Rita Segato : "C'est une idée fausse que la distance physique n'est pas une distance sociale"

Publié le 3 Mai 2020

Prensa Comunitaria KM169
2 mai 2020 · 

Par Astrid Pikielny


Rita Segato enfile les mots avec la délicatesse d'un orfèvre et la beauté de la poètesse qu'elle a pu être un jour. Traversés par les échos d'une vie itinérante de chercheuse, d'enseignan et d'anthropologue, ces mots auraient pu venir de Tilcara, la géographie qu'elle a embrassée il y a 50 ans et à laquelle elle est revenue définitivement en 2019, comme on revient dans les bras d'un amour inévitable. Ils pourraient aussi venir de Brasilia, la ville où elle a vécu et enseigné pendant des décennies et où elle a toujours une maison.

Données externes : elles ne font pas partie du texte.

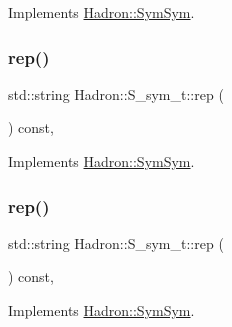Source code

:Implements \mbox{\hyperlink{structHadron_1_1SymSym_ae57780f41b9f6c03c6056eed3677bd48}{Hadron\+::\+Sym\+Sym}}.

\mbox{\label{structHadron_1_1S__sym__t_a1a8ccb60f6d70c9a00b8683ad8eac195}} 
\subsubsection{\texorpdfstring{rep()}{rep()}\hspace{0.1cm}{\footnotesize\ttfamily [1/5]}}
{\footnotesize\ttfamily std\+::string Hadron\+::\+S\+\_\+sym\+\_\+t\+::rep (\begin{DoxyParamCaption}{ }\end{DoxyParamCaption}) const\hspace{0.3cm}{\ttfamily [inline]}, {\ttfamily [virtual]}}



Implements \mbox{\hyperlink{structHadron_1_1SymSym_aa6e588740862036933a9efe085a5e5e5}{Hadron\+::\+Sym\+Sym}}.

\mbox{\label{structHadron_1_1S__sym__t_a1a8ccb60f6d70c9a00b8683ad8eac195}} 
\subsubsection{\texorpdfstring{rep()}{rep()}\hspace{0.1cm}{\footnotesize\ttfamily [2/5]}}
{\footnotesize\ttfamily std\+::string Hadron\+::\+S\+\_\+sym\+\_\+t\+::rep (\begin{DoxyParamCaption}{ }\end{DoxyParamCaption}) const\hspace{0.3cm}{\ttfamily [inline]}, {\ttfamily [virtual]}}



Implements \mbox{\hyperlink{structHadron_1_1SymSym_aa6e588740862036933a9efe085a5e5e5}{Hadron\+::\+Sym\+Sym}}.

\mbox{\label{structHadron_1_1S__sym__t_a1a8ccb60f6d70c9a00b8683ad8eac195}} 
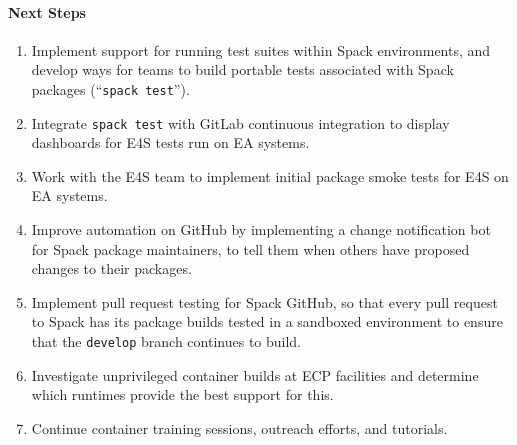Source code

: \paragraph{Next Steps}

\begin{enumerate}
\item Implement support for running test suites within Spack environments, and
      develop ways for teams to build portable tests associated with Spack
      packages (``{\tt spack test}'').

\item Integrate {\tt spack test} with GitLab continuous integration to display
      dashboards for E4S tests run on EA systems.

\item Work with the E4S team to implement initial package smoke tests for E4S
      on EA systems.

\item Improve automation on GitHub by implementing a change notification bot
      for Spack package maintainers, to tell them when others have proposed
      changes to their packages.

\item Implement pull request testing for Spack GitHub, so that every pull
      request to Spack has its package builds tested in a sandboxed
      environment to ensure that the {\tt develop} branch continues to build.

\item Investigate unprivileged container builds at ECP facilities and determine
      which runtimes provide the best support for this.

\item Continue container training sessions, outreach efforts, and tutorials.
\end{enumerate}
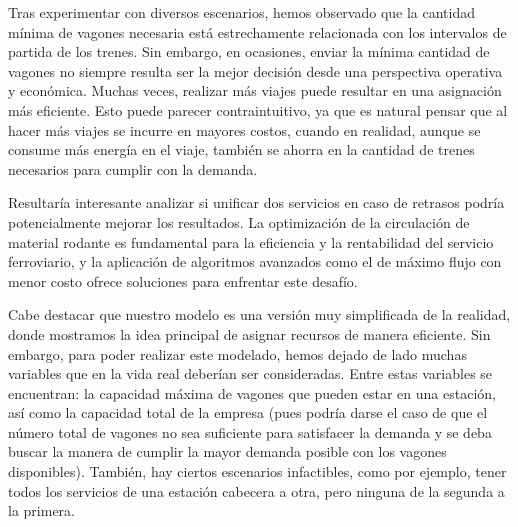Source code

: \documentclass{article}
\begin{document}
Tras experimentar con diversos escenarios, hemos observado que la cantidad mínima de vagones necesaria está estrechamente relacionada con los intervalos de partida de los trenes. Sin embargo, en ocasiones, enviar la mínima cantidad de vagones no siempre resulta ser la mejor decisión desde una perspectiva operativa y económica. Muchas veces, realizar más viajes puede resultar en una asignación más eficiente. Esto puede parecer contraintuitivo, ya que es natural pensar que al hacer más viajes se incurre en mayores costos, cuando en realidad, aunque se consume más energía en el viaje, también se ahorra en la cantidad de trenes necesarios para cumplir con la demanda.

Resultaría interesante analizar si unificar dos servicios en caso de retrasos podría potencialmente mejorar los resultados. La optimización de la circulación de material rodante es fundamental para la eficiencia y la rentabilidad del servicio ferroviario, y la aplicación de algoritmos avanzados como el de máximo flujo con menor costo ofrece soluciones para enfrentar este desafío.

Cabe destacar que nuestro modelo es una versión muy simplificada de la realidad, donde mostramos la idea principal de asignar recursos de manera eficiente. Sin embargo, para poder realizar este modelado, hemos dejado de lado muchas variables que en la vida real deberían ser consideradas. Entre estas variables se encuentran: la capacidad máxima de vagones que pueden estar en una estación, así como la capacidad total de la empresa (pues podría darse el caso de que el número total de vagones no sea suficiente para satisfacer la demanda y se deba buscar la manera de cumplir la mayor demanda posible con los vagones disponibles). También, hay ciertos escenarios infactibles, como por ejemplo, tener todos los servicios de una estación cabecera a otra, pero ninguna de la segunda a la primera. 
\end{document}
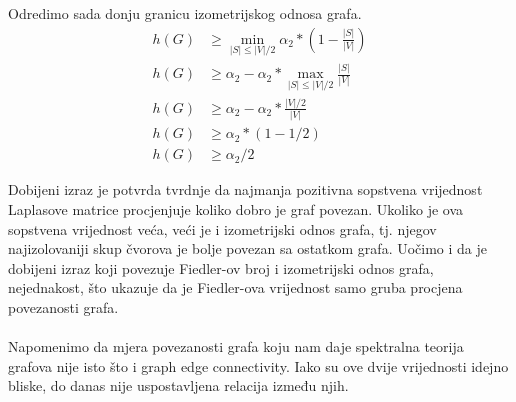 \documentclass[11pt]{article}
\begin{document}
		Odredimo sada donju granicu izometrijskog odnosa grafa.
		\[
		\begin{split}
			h(G) & \geq \min_{|S| \leq |V| / 2}  \alpha_2 * ( 1 - \frac{|S|}{|V|}) \\ 
			h(G) & \geq \alpha_2  - \alpha_2 * \max_{|S| \leq |V| / 2} \frac{|S|}{|V|} \\ 
			h(G) & \geq \alpha_2  - \alpha_2 * \frac{|V|/2}{|V|} \\ 
			h(G) & \geq \alpha_2  * (1 - 1/2) \\ 
			h(G) & \geq \alpha_2 / 2  
		\end{split}
		\]

            Dobijeni izraz je potvrda tvrdnje da najmanja pozitivna sopstvena vrijednost Laplasove matrice procjenjuje koliko dobro je graf povezan.
            Ukoliko je ova sopstvena vrijednost veća, veći je i izometrijski odnos grafa, tj. njegov najizolovaniji skup čvorova je bolje povezan sa ostatkom grafa.
			Uočimo i da je dobijeni izraz koji povezuje Fiedler-ov broj i izometrijski odnos grafa, nejednakost, što ukazuje da je Fiedler-ova vrijednost samo gruba procjena povezanosti grafa. 

		\paragraph{}
		Napomenimo da mjera povezanosti grafa koju nam daje spektralna teorija grafova nije isto što i graph edge connectivity.
		Iako su ove dvije vrijednosti idejno bliske, do danas nije uspostavljena relacija između njih.
	
\end{document}
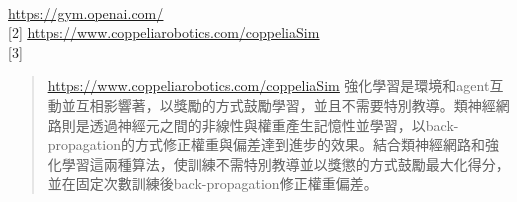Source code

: \begin{flushleft}
{\large {}}\\
\end{flushleft}
\begin{flushleft}\sectionef
[1]\hspace{0.35cm}\href{https://gym.openai.com/}{\underline{https://gym.openai.com/}}\\

[2]\hspace{0.35cm} \href{https://www.coppeliarobotics.com/coppeliaSim}{\underline{https://www.coppeliarobotics.com/coppeliaSim}}\\[5pt]


[3]\hspace{0.35cm}\begin{quote}\vspace{-10pt}
\href{https://www.coppeliarobotics.com/coppeliaSim}{\underline{https://www.coppeliarobotics.com/coppeliaSim}} 強化學習是環境和agent互動並互相影響著，以獎勵的方式鼓勵學習，並且不需要特別教導。類神經網路則是透過神經元之間的非線性與權重產生記憶性並學習，以back-propagation的方式修正權重與偏差達到進步的效果。結合類神經網路和強化學習這兩種算法，使訓練不需特別教導並以獎懲的方式鼓勵最大化得分，並在固定次數訓練後back-propagation修正權重偏差。\\[5pt]
\end{quote}
\iffalse
\parbox[t][5pt][l]{25pt}{[3]}
\begin{minipage}[t]{15pt}
  \underline{https://gym.openai.com/}
\end{minipage}

\makebox[25pt][l]{[3]}\makebox[45pt][l]{\raisebox{-3ex}[5\height]{\underline{https://gym.openai.com/}https://gym.openai.com/https://gym.openai.com/https://gym.openai.com/https://gym.openai.com/https://gym.openai.com/https://gym.openai.com/}}

\makebox[25pt][l]{[3]}\makebox[45pt][l]{\raisebox{-3ex}[5\height]{\underline{https://gym.openai.com/}}}
\fi
\end{flushleft}
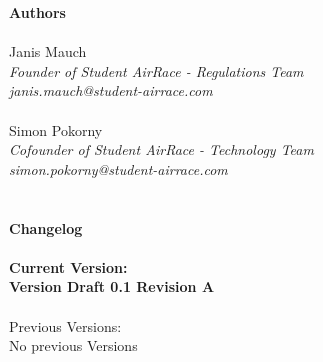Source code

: \documentclass{article}
\begin{document}


\tableofcontents{}

\newpage
{\bf Authors}
\\ \\Janis Mauch \emph{\\Founder of Student AirRace - Regulations Team \\janis.mauch@student-airrace.com}
\\ \\ Simon Pokorny \emph{\\Cofounder of Student AirRace - Technology Team \\simon.pokorny@student-airrace.com}
\\ \\ \\
{\bf Changelog}
\\ \\{\bf Current Version: \\Version Draft 0.1 Revision A}
\\ \\Previous Versions: \\ No previous Versions
\end{document}
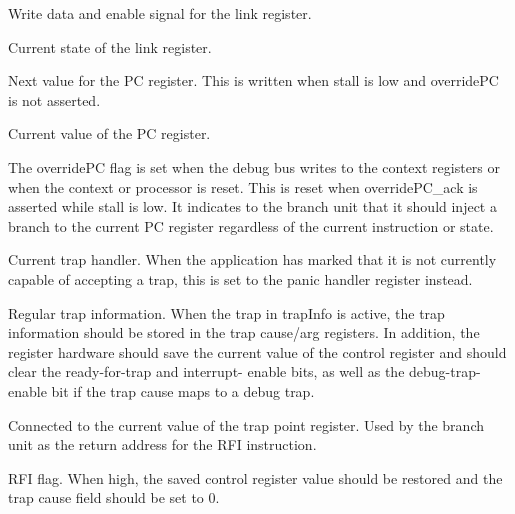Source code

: \ifaceSubGroup{}
Write data and enable signal for the link register.
    
\ifaceSubGroup{}
Current state of the link register.

\ifaceSubGroup{}
Next value for the PC register. This is written when stall is low and overridePC 
is not asserted.

\ifaceSubGroup{}
Current value of the PC register.

\ifaceSubGroup{}
The overridePC flag is set when the debug bus writes to the context registers or 
when the context or processor is reset. This is reset when overridePC_ack is 
asserted while stall is low. It indicates to the branch unit that it should 
inject a branch to the current PC register regardless of the current instruction 
or state.

\ifaceSubGroup{}
Current trap handler. When the application has marked that it is not currently 
capable of accepting a trap, this is set to the panic handler register instead.

\ifaceSubGroup{}
Regular trap information. When the trap in trapInfo is active, the trap 
information should be stored in the trap cause/arg registers. In addition, the 
register hardware should save the current value of the control register and 
should clear the ready-for-trap and interrupt- enable bits, as well as the 
debug-trap-enable bit if the trap cause maps to a debug trap.

\ifaceSubGroup{}
Connected to the current value of the trap point register. Used by the branch 
unit as the return address for the RFI instruction.

\ifaceSubGroup{}
RFI flag. When high, the saved control register value should be restored and the 
trap cause field should be set to 0.

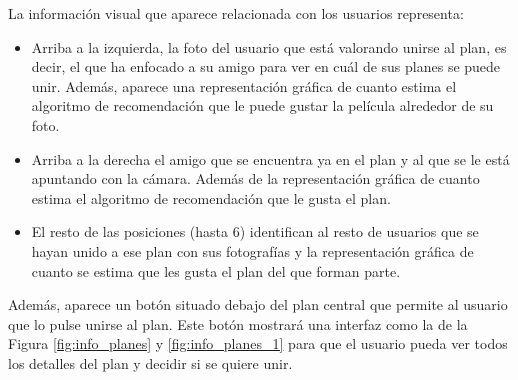 La información visual que aparece relacionada con los usuarios representa:
\begin{itemize}
    \item Arriba a la izquierda, la foto del usuario que está valorando unirse al plan, es decir, el que ha enfocado a su amigo para ver en cuál de sus planes se puede unir. Además, aparece una representación 
    gráfica de cuanto estima el algoritmo de recomendación que le puede gustar la película alrededor de su foto.
    \item Arriba a la derecha el amigo que se encuentra ya en el plan y al que se le está apuntando con la cámara. Además de la representación gráfica de cuanto estima el algoritmo de recomendación que le gusta el plan.
    \item El resto de las posiciones (hasta 6) identifican al resto de usuarios que se hayan unido a ese plan con sus fotografías y la representación gráfica de cuanto se estima que les gusta el plan del que forman parte.
\end{itemize}
Además, aparece un botón situado debajo del plan central que permite al usuario que lo pulse unirse al 
plan. Este botón mostrará una interfaz como la de la Figura \ref{fig:info_planes} y \ref{fig:info_planes_1} para que el usuario pueda ver todos 
los detalles del plan y decidir si se quiere unir.

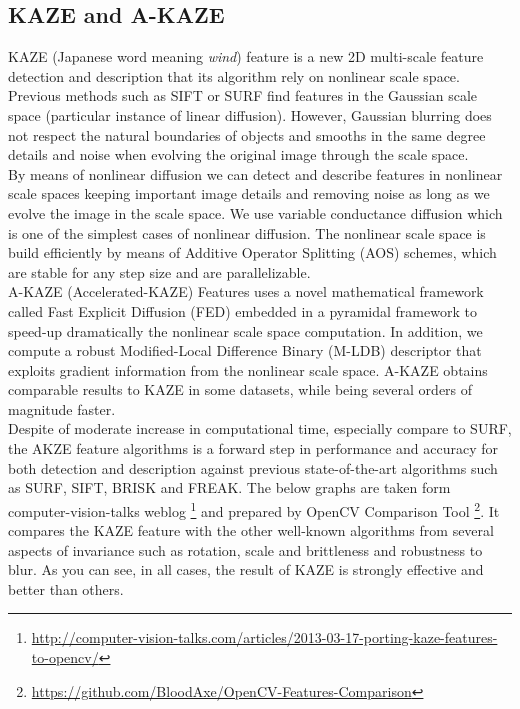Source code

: \subsection {KAZE and A-KAZE} \label{subsec:kaze_akaze}
KAZE (Japanese word meaning \emph{wind}) \cite{alcantarilla2012kaze} feature is a new 2D multi-scale feature detection and description that its algorithm rely on nonlinear scale space. Previous methods such as SIFT or SURF find features in the Gaussian scale space (particular instance of linear diffusion). However, Gaussian blurring does not respect the natural boundaries of objects and smooths in the same degree details and noise when evolving the original image through the scale space.\\
By means of nonlinear diffusion we can detect and describe features in nonlinear scale spaces keeping important image details and removing noise as long as we evolve the image in the scale space. We use variable conductance diffusion which is one of the simplest cases of nonlinear diffusion. The nonlinear scale space is build efficiently by means of Additive Operator Splitting (AOS) schemes, which are stable for any step size and are parallelizable.\\
A-KAZE (Accelerated-KAZE) \cite{alcantarilla2011fast} Features uses a novel mathematical framework called Fast Explicit Diffusion (FED) embedded in a pyramidal framework to speed-up dramatically the nonlinear scale space computation. In addition, we compute a robust Modified-Local Difference Binary (M-LDB) descriptor that exploits gradient information from the nonlinear scale space. A-KAZE obtains comparable results to KAZE in some datasets, while being several orders of magnitude faster.\\
Despite of moderate increase in computational time, especially compare to SURF, the AKZE feature algorithms is a forward step in performance and accuracy for both detection and description against previous state-of-the-art algorithms such as SURF, SIFT, BRISK and FREAK.
The below graphs are taken form computer-vision-talks weblog \footnote{\url{http://computer-vision-talks.com/articles/2013-03-17-porting-kaze-features-to-opencv/}} and prepared by OpenCV Comparison Tool \footnote{\url{https://github.com/BloodAxe/OpenCV-Features-Comparison}}. It compares the KAZE feature with the other well-known algorithms from several aspects of invariance such as rotation, scale and brittleness and robustness to blur. As you can see, in all cases, the result of KAZE is strongly effective and better than others.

Mais cette fois, ils viennent de San Telmo, où se déroule la quarantaine imposée par l'urgence sanitaire qui a confiné la planète, et qui a obligé à repenser et à réinventer les pratiques personnelles et sociales.
Le 2 mars, elle devait se rendre à Bruxelles pour donner une conférence sur la Journée de la femme au Parlement européen, mais elle a eu une illumination, dit-elle, et a annulé sa participation quatre jours avant que le Parlement ne suspende toutes ses activités à cause du Covid-19.

Anthropologue titulaire d'un doctorat de l'université Queen's (Belfast, Irlande), théoricienne et militante du féminisme et l'une des intellectuelles les plus influentes d'Amérique latine, elle dirige actuellement la chaire Rita Segato de la pensée inconfortable à l'UNSAM.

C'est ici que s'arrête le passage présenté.